Zulu, a Social Aid and Pleasure Club established in the early 1900s, originally provided financial support to the African American community. Their Mardi Gras Day parade debuted in 1915, later securing the St Charles Avenue and Canal Street route in 1968. The distinctive Zulu costume involves black face paint, wigs, and grass skirts. Members traditionally threw coconuts, which are now handed down to prevent injuries, initially representing gold, silver, and coal.
Mardi Gras Masking and Costumes
Masking is a tradition during Mardi Gras. Masks were first worn to escape society and class constraints. Today, float-riders are required to wear masks by law to keep in tradition and the mystery of who is in which krewe. Float-riders often wear a costume as well that matches their float’s theme. Parade-goers, adorned in vibrant costumes, contribute to the festive atmosphere, particularly on Fat Tuesday.

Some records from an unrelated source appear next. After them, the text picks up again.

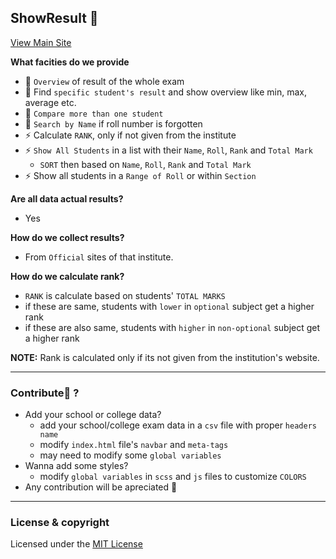 ## ShowResult 🌱

[View Main Site](https://smmus.github.io/showresult)

**What facities do we provide**
- 🔭 `Overview` of result of the whole exam
- 🔭 Find `specific student's result` and show overview like min, max, average etc.
- 👯 `Compare more than one student`
- 🔭 `Search by Name` if roll number is forgotten
- ⚡ Calculate `RANK`, only if not given from the institute
- ⚡ `Show All Students` in a list with their `Name`, `Roll`, `Rank` and `Total Mark`
    - `SORT` then based on `Name`, `Roll`, `Rank` and `Total Mark`
- ⚡ Show all students in a `Range of Roll` or within `Section`

**Are all data actual results?**
- Yes

**How do we collect results?**
- From `Official` sites of that institute.

**How do we calculate rank?**
- `RANK` is calculate based on students' `TOTAL MARKS`
- if these are same, students with `lower` in `optional` subject get a higher rank
- if these are also same, students with `higher` in `non-optional` subject get a higher rank

**NOTE:** Rank is calculated only if its not given from the institution's website.

---

### Contribute👯 ?
- Add your school or college data?
    - add your school/college exam data in a `csv` file with proper `headers name`
    - modify `index.html` file's `navbar` and `meta-tags` 
    - may need to modify some `global variables` 
- Wanna add some styles?
    - modify `global variables` in `scss` and `js` files to customize `COLORS`
- Any contribution will be apreciated 👯

---

### License & copyright
Licensed under the [MIT License](LICENSE) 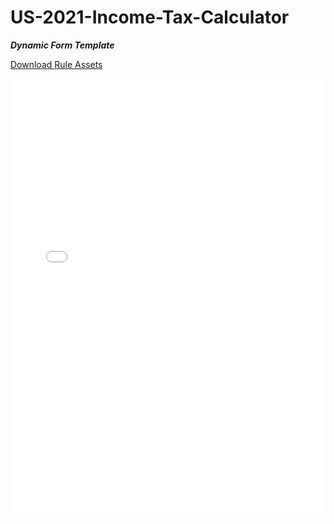 # US-2021-Income-Tax-Calculator

_**Dynamic Form Template**_

[Download Rule Assets
](https://minhaskamal.github.io/DownGit/#/home?url=https://github.com/corticon/templates/blob/main//form-templates/US-2021-Income-Tax-Calculator/Rule%20Assets.zip)

<iframe width="100%" height="700" src="//jsfiddle.net/salmelinovitz/d4tb3e16/2/embedded/result/" allowfullscreen="allowfullscreen" allowpaymentrequest frameborder="0"></iframe>
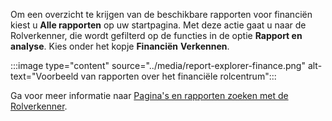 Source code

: Om een overzicht te krijgen van de beschikbare rapporten voor financiën kiest u **Alle rapporten** op uw startpagina. Met deze actie gaat u naar de Rolverkenner, die wordt gefilterd op de functies in de optie **Rapport en analyse**. Kies onder het kopje **Financiën** **Verkennen**.

:::image type="content" source="../media/report-explorer-finance.png" alt-text="Voorbeeld van rapporten over het financiële rolcentrum":::

Ga voor meer informatie naar [Pagina's en rapporten zoeken met de Rolverkenner](../ui-role-explorer.md). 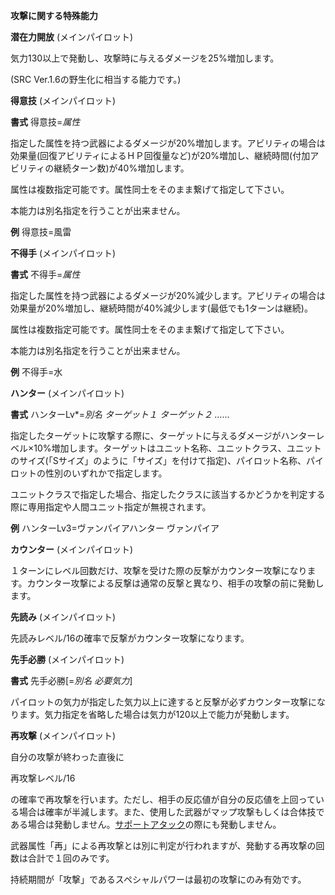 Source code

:**攻撃に関する特殊能力**

**潜在力開放** (メインパイロット)

気力130以上で発動し、攻撃時に与えるダメージを25%増加します。

(SRC Ver.1.6の野生化に相当する能力です。)

**得意技** (メインパイロット)

**書式** 得意技=*属性*

指定した属性を持つ武器によるダメージが20%増加します。アビリティの場合は効果量(回復アビリティによるＨＰ回復量など)が20%増加し、継続時間(付加アビリティの継続ターン数)が40%増加します。

属性は複数指定可能です。属性同士をそのまま繋げて指定して下さい。

本能力は別名指定を行うことが出来ません。

**例** 得意技=風雷

**不得手** (メインパイロット)

**書式** 不得手=*属性*

指定した属性を持つ武器によるダメージが20%減少します。アビリティの場合は効果量が20%増加し、継続時間が40%減少します(最低でも1ターンは継続)。

属性は複数指定可能です。属性同士をそのまま繋げて指定して下さい。

本能力は別名指定を行うことが出来ません。

**例** 不得手=水

**ハンター** (メインパイロット)

**書式** ハンターLv\*=*別名 ターゲット１ ターゲット２ ……*

指定したターゲットに攻撃する際に、ターゲットに与えるダメージがハンターレベル×10%増加します。ターゲットはユニット名称、ユニットクラス、ユニットのサイズ(「Sサイズ」のように「サイズ」を付けて指定)、パイロット名称、パイロットの性別のいずれかで指定します。

ユニットクラスで指定した場合、指定したクラスに該当するかどうかを判定する際に専用指定や人間ユニット指定が無視されます。

**例** ハンターLv3=ヴァンパイアハンター ヴァンパイア

**カウンター** (メインパイロット)

１ターンにレベル回数だけ、攻撃を受けた際の反撃がカウンター攻撃になります。カウンター攻撃による反撃は通常の反撃と異なり、相手の攻撃の前に発動します。

**先読み** (メインパイロット)

先読みレベル/16の確率で反撃がカウンター攻撃になります。

**先手必勝** (メインパイロット)

**書式** 先手必勝[=*別名 必要気力*]

パイロットの気力が指定した気力以上に達すると反撃が必ずカウンター攻撃になります。気力指定を省略した場合は気力が120以上で能力が発動します。

**再攻撃** (メインパイロット)

自分の攻撃が終わった直後に

再攻撃レベル/16

の確率で再攻撃を行います。ただし、相手の反応値が自分の反応値を上回っている場合は確率が半減します。また、使用した武器がマップ攻撃もしくは合体技である場合は発動しません。[サポートアタック](サポートアタック)の際にも発動しません。

武器属性「再」による再攻撃とは別に判定が行われますが、発動する再攻撃の回数は合計で１回のみです。

持続期間が「攻撃」であるスペシャルパワーは最初の攻撃にのみ有効です。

Beginning in 1857, flambeauxs were used to light the Mardi Gras parade. A flambeaux is an iron pole that lights fire on either side of it. They are carried by brave walkers, who are thrown change as a thank you.
Mardi Gras Indians
One of the most mysterious, fascinating, and colourful pieces of New Orleans’ cultural quilt belongs to Mardi Gras Indians. A unique and historic subculture of New Orleans, Mardi Gras Indians and their traditions date back to the 1800s when Native Americans helped shield runaway slaves. Mardis Gras Indian culture is influenced by both ancestral enslaved Africans and the friendship forged with Native Americans.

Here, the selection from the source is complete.